◆ **Exercise requirements**
Report all lines below with the word "will".

◆ **Record excerpts**
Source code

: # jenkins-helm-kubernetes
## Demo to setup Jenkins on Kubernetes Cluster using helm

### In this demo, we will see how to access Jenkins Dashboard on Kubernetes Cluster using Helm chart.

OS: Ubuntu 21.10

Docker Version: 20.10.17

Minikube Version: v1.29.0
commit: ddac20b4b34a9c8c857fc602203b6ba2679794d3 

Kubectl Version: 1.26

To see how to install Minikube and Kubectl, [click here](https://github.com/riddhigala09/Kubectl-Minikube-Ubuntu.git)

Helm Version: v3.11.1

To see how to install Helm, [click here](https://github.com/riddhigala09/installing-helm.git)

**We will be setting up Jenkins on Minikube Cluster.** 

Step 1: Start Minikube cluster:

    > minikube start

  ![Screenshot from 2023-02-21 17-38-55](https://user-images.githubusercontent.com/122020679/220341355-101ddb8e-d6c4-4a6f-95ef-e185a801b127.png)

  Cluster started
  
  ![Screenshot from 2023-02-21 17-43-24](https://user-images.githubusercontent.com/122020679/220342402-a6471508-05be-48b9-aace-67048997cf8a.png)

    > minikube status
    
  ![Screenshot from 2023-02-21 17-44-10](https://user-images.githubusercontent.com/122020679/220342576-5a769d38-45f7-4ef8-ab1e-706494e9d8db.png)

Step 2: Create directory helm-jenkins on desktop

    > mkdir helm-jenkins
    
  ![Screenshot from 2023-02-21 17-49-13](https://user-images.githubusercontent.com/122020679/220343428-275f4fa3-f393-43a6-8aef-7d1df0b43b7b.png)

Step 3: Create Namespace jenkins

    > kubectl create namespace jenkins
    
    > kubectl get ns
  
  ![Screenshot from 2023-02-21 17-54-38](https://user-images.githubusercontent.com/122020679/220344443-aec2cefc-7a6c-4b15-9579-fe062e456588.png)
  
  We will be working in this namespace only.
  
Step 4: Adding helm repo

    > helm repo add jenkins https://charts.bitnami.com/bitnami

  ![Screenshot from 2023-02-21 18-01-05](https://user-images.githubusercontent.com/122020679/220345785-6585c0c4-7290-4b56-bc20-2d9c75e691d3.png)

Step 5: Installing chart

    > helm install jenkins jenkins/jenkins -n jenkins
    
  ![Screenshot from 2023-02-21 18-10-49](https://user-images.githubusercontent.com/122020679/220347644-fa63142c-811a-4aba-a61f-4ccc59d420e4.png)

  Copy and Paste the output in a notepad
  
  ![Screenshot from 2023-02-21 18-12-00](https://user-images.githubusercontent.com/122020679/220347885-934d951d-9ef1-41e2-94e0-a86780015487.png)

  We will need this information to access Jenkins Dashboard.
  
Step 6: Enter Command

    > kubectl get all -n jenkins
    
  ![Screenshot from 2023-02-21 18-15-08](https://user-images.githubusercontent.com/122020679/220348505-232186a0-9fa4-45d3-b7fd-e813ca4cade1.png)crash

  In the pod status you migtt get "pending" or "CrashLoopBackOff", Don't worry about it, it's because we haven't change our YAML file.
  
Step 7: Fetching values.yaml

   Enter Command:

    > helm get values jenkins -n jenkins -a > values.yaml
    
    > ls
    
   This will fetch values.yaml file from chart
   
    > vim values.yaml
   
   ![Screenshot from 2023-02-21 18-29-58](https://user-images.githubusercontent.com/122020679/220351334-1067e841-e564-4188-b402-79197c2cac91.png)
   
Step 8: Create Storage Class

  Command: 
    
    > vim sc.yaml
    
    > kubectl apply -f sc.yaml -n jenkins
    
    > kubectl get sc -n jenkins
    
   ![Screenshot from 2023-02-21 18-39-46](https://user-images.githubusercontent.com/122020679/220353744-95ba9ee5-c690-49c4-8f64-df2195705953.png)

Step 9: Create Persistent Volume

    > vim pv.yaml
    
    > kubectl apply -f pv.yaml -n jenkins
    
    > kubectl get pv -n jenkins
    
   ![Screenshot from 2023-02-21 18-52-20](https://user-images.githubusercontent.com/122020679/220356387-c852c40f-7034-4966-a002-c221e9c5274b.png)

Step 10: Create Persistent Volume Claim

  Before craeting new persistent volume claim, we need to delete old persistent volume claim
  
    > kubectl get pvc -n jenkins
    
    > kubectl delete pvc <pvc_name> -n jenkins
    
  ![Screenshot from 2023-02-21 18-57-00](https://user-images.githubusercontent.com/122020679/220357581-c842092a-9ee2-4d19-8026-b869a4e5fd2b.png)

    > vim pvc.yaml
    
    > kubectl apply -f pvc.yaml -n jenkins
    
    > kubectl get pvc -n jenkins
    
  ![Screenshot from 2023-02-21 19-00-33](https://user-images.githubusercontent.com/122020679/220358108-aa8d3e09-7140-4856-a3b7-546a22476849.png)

◆ **Answer box**
### In this demo, we will see how to access Jenkins Dashboard on Kubernetes Cluster using Helm chart.
**We will be setting up Jenkins on Minikube Cluster.** 
  We will be working in this namespace only.
  We will need this information to access Jenkins Dashboard.
   This will fetch values.yaml file from chart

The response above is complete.